WHAT TO DO –
Everything from the line containing "for the feedforward" through the last line of the data below must be copied exactly, with no other lines included.

DATA SHOWN –
□ □ □ □ □

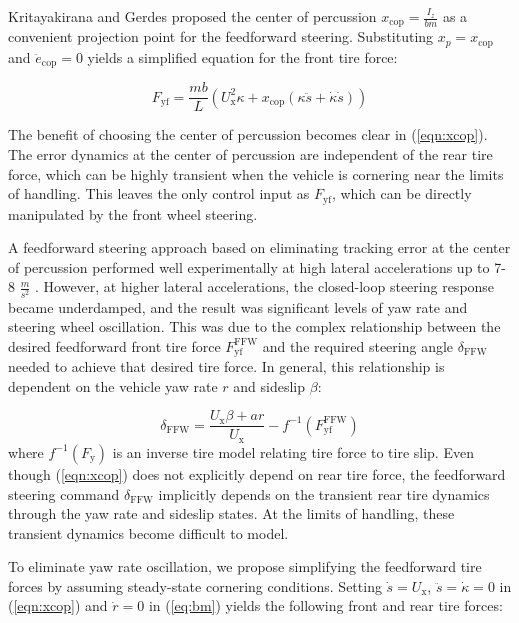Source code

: \documentclass{nVSD2e}
\theoremstyle{plain}
\theoremstyle{definition}
\theoremstyle{remark}
\begin{document}
Kritayakirana and Gerdes \cite{mickcop} proposed the center of percussion $x_\mathrm{cop} = \frac{I_z}{bm}$ as a convenient projection point
for the feedforward steering. Substituting $x_p = x_\mathrm{cop}$ and $\ddot{e}_\mathrm{cop} = 0$  yields a simplified equation for the front tire force:

\begin{equation}
\label{eqn:xcop}
 F_\mathrm{yf} = \frac{mb}{L}(U_\mathrm{x}^2\kappa + x_\mathrm{cop}(\kappa\ddot{s} + \dot{\kappa}\dot{s}))
\end{equation}

The benefit of choosing the center of percussion becomes clear in (\ref{eqn:xcop}). The error dynamics at the
center of percussion are independent of the rear tire force, which can be highly transient when the vehicle is cornering near the
limits of handling. This leaves the only control input as $F_\mathrm{yf}$, which can be directly
manipulated by the front wheel steering. 

A feedforward steering approach based on eliminating tracking error at the center of percussion performed well experimentally at high lateral accelerations up to
7-8 $\frac{m}{s^2}$ \cite{mickcop}. However, at higher lateral accelerations, the closed-loop steering response became underdamped, and
the result was significant levels of yaw rate and steering wheel oscillation. This was due to the complex relationship between the 
desired feedforward front tire force $F^\mathrm{FFW}_\mathrm{yf}$ and the required steering angle $\delta_\mathrm{FFW}$ needed to achieve that desired tire force. 
In general, this relationship is dependent on the vehicle yaw rate $r$ and sideslip $\beta$:

\begin{equation}
\label{eqn:bikeffw}
\delta_\mathrm{FFW} = \frac{U_\mathrm{x}\beta + ar}{U_\mathrm{x}} - f^{-1}(F^\mathrm{FFW}_\mathrm{yf})
\end{equation}
where $f^{-1}(F_\mathrm{y})$ is an inverse tire model relating tire force to tire slip. Even though (\ref{eqn:xcop}) does not explicitly 
depend on  rear tire force, the feedforward steering command $\delta_\mathrm{FFW}$ implicitly depends on the transient
rear tire dynamics through the yaw rate and sideslip states. At the limits of handling, these transient dynamics become difficult to model.

To eliminate yaw rate oscillation, we propose simplifying the feedforward tire forces by assuming steady-state cornering conditions. Setting $\dot{s} = U_\mathrm{x}$, $\ddot{s} = \dot{\kappa} = 0$
in (\ref{eqn:xcop}) and $\dot{r} = 0$ in (\ref{eq:bm}) yields the following front and rear tire forces:
\end{document}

□ □ □ □ □

FINAL ANSWER –
for the feedforward steering. Substituting $x_p = x_\mathrm{cop}$ and $\ddot{e}_\mathrm{cop} = 0$  yields a simplified equation for the front tire force:

\begin{equation}
\label{eqn:xcop}
 F_\mathrm{yf} = \frac{mb}{L}(U_\mathrm{x}^2\kappa + x_\mathrm{cop}(\kappa\ddot{s} + \dot{\kappa}\dot{s}))
\end{equation}

The benefit of choosing the center of percussion becomes clear in (\ref{eqn:xcop}). The error dynamics at the
center of percussion are independent of the rear tire force, which can be highly transient when the vehicle is cornering near the
limits of handling. This leaves the only control input as $F_\mathrm{yf}$, which can be directly
manipulated by the front wheel steering. 

A feedforward steering approach based on eliminating tracking error at the center of percussion performed well experimentally at high lateral accelerations up to
7-8 $\frac{m}{s^2}$ \cite{mickcop}. However, at higher lateral accelerations, the closed-loop steering response became underdamped, and
the result was significant levels of yaw rate and steering wheel oscillation. This was due to the complex relationship between the 
desired feedforward front tire force $F^\mathrm{FFW}_\mathrm{yf}$ and the required steering angle $\delta_\mathrm{FFW}$ needed to achieve that desired tire force. 
In general, this relationship is dependent on the vehicle yaw rate $r$ and sideslip $\beta$:

\begin{equation}
\label{eqn:bikeffw}
\delta_\mathrm{FFW} = \frac{U_\mathrm{x}\beta + ar}{U_\mathrm{x}} - f^{-1}(F^\mathrm{FFW}_\mathrm{yf})
\end{equation}
where $f^{-1}(F_\mathrm{y})$ is an inverse tire model relating tire force to tire slip. Even though (\ref{eqn:xcop}) does not explicitly 
depend on  rear tire force, the feedforward steering command $\delta_\mathrm{FFW}$ implicitly depends on the transient
rear tire dynamics through the yaw rate and sideslip states. At the limits of handling, these transient dynamics become difficult to model.

To eliminate yaw rate oscillation, we propose simplifying the feedforward tire forces by assuming steady-state cornering conditions. Setting $\dot{s} = U_\mathrm{x}$, $\ddot{s} = \dot{\kappa} = 0$
in (\ref{eqn:xcop}) and $\dot{r} = 0$ in (\ref{eq:bm}) yields the following front and rear tire forces:
\end{document}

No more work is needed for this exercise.